• [Work instructions]
For each line in the data below that holds "component", return a copy.

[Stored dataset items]

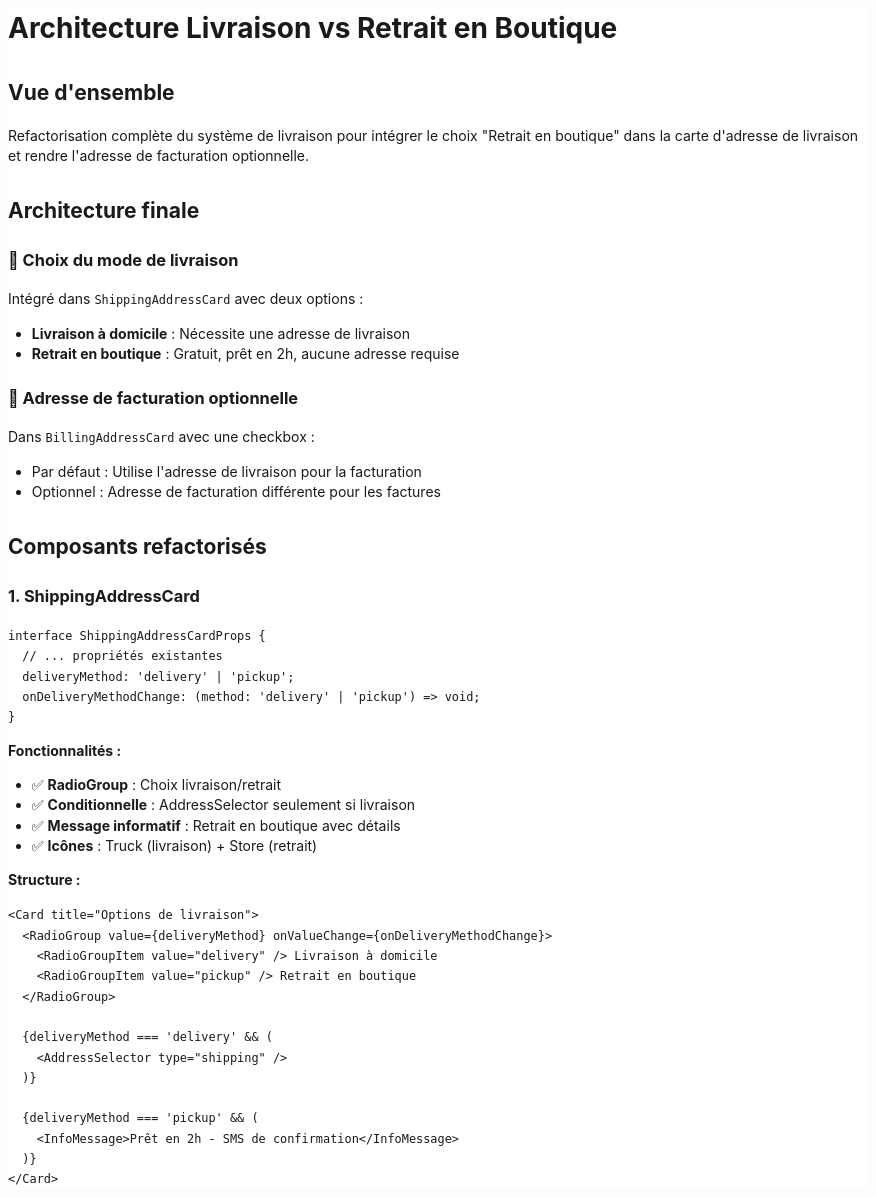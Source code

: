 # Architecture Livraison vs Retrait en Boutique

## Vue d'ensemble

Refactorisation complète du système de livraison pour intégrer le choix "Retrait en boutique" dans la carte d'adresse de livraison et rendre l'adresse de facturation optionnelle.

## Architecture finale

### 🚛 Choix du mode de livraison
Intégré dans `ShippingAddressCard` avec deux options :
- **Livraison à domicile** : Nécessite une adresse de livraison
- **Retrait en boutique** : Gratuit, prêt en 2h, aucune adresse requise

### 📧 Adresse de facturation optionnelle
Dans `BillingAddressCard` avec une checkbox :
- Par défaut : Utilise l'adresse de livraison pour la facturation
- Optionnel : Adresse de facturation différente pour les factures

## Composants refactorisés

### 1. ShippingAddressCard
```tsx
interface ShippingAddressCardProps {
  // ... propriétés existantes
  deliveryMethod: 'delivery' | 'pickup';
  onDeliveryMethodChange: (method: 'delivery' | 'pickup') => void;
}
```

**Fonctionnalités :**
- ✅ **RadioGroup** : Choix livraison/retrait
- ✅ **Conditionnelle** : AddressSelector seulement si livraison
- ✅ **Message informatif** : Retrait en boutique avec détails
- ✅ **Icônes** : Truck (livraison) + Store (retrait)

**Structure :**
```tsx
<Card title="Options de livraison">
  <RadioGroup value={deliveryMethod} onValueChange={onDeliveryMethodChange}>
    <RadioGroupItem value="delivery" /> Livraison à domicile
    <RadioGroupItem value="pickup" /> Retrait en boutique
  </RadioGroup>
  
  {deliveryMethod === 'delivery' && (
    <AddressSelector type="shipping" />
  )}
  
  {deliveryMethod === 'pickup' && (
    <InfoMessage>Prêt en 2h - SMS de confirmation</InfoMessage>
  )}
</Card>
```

---

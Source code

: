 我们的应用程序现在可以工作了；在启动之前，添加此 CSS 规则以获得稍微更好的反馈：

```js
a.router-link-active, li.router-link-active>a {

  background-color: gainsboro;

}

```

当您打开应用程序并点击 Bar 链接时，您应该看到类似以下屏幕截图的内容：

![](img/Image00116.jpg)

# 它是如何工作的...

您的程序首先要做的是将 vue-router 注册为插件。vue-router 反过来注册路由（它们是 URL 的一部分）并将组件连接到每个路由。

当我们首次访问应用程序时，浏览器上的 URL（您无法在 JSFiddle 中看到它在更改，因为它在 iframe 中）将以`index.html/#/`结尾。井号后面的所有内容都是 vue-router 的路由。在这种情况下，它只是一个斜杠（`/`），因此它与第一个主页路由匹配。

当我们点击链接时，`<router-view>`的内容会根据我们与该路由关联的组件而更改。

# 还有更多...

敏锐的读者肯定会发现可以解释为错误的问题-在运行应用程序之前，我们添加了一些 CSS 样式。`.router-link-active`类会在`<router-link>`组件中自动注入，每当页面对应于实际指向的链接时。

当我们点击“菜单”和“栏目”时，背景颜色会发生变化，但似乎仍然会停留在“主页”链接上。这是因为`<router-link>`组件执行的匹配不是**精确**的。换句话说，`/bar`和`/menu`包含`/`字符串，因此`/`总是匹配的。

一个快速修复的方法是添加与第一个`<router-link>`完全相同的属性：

--

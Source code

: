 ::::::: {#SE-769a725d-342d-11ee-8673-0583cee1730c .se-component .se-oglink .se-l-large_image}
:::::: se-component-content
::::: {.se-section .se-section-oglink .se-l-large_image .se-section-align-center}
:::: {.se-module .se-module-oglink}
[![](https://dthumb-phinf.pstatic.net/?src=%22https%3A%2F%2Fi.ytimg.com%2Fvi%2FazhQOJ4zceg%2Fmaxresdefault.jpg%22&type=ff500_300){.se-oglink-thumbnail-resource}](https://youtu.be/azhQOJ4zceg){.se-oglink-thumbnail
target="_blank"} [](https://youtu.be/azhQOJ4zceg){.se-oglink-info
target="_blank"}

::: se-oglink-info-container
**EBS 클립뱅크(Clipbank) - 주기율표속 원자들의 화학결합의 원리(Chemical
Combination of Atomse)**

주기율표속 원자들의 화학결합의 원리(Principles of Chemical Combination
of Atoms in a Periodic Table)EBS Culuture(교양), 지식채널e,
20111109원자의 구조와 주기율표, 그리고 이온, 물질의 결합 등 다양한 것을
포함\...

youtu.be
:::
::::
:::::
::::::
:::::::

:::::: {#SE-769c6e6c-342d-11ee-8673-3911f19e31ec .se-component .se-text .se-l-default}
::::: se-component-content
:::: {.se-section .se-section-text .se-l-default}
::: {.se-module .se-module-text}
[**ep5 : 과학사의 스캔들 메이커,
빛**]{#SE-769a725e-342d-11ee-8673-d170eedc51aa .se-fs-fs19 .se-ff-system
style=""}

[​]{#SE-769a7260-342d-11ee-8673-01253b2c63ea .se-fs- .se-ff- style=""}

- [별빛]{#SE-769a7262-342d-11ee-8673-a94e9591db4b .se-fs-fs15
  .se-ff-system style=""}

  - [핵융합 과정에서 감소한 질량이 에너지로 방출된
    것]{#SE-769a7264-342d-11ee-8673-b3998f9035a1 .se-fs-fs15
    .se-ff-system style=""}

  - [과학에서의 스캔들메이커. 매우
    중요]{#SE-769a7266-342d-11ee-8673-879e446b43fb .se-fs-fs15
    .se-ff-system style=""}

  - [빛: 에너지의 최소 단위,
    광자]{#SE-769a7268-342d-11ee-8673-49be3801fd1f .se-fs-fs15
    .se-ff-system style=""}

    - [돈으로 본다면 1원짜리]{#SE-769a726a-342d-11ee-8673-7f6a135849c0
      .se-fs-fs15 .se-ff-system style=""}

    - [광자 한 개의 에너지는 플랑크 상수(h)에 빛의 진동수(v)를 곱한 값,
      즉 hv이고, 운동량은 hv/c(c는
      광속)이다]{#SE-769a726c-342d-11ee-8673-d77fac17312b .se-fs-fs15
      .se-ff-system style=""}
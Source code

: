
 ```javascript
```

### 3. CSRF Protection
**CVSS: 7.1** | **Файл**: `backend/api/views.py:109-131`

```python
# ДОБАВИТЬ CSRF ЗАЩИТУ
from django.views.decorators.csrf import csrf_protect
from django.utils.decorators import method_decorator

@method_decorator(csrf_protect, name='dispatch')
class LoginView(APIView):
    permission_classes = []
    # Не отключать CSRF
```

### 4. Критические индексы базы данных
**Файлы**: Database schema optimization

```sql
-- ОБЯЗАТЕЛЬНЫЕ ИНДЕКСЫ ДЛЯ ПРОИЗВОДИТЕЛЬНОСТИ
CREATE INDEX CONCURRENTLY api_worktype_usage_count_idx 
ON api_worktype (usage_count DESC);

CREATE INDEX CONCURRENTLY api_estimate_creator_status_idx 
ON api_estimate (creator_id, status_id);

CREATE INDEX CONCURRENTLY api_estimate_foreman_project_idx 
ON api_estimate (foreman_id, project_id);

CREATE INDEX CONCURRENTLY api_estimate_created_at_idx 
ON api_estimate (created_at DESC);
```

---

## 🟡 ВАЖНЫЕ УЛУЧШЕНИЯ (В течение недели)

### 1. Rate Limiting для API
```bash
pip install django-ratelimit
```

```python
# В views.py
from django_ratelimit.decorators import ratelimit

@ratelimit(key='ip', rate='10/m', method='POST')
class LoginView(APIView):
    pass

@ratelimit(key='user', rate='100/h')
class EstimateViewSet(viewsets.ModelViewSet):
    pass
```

• [The answer]
: ::::::: {#SE-769a725d-342d-11ee-8673-0583cee1730c .se-component .se-oglink .se-l-large_image}
:::::: se-component-content
:::::: {#SE-769c6e6c-342d-11ee-8673-3911f19e31ec .se-component .se-text .se-l-default}
::::: se-component-content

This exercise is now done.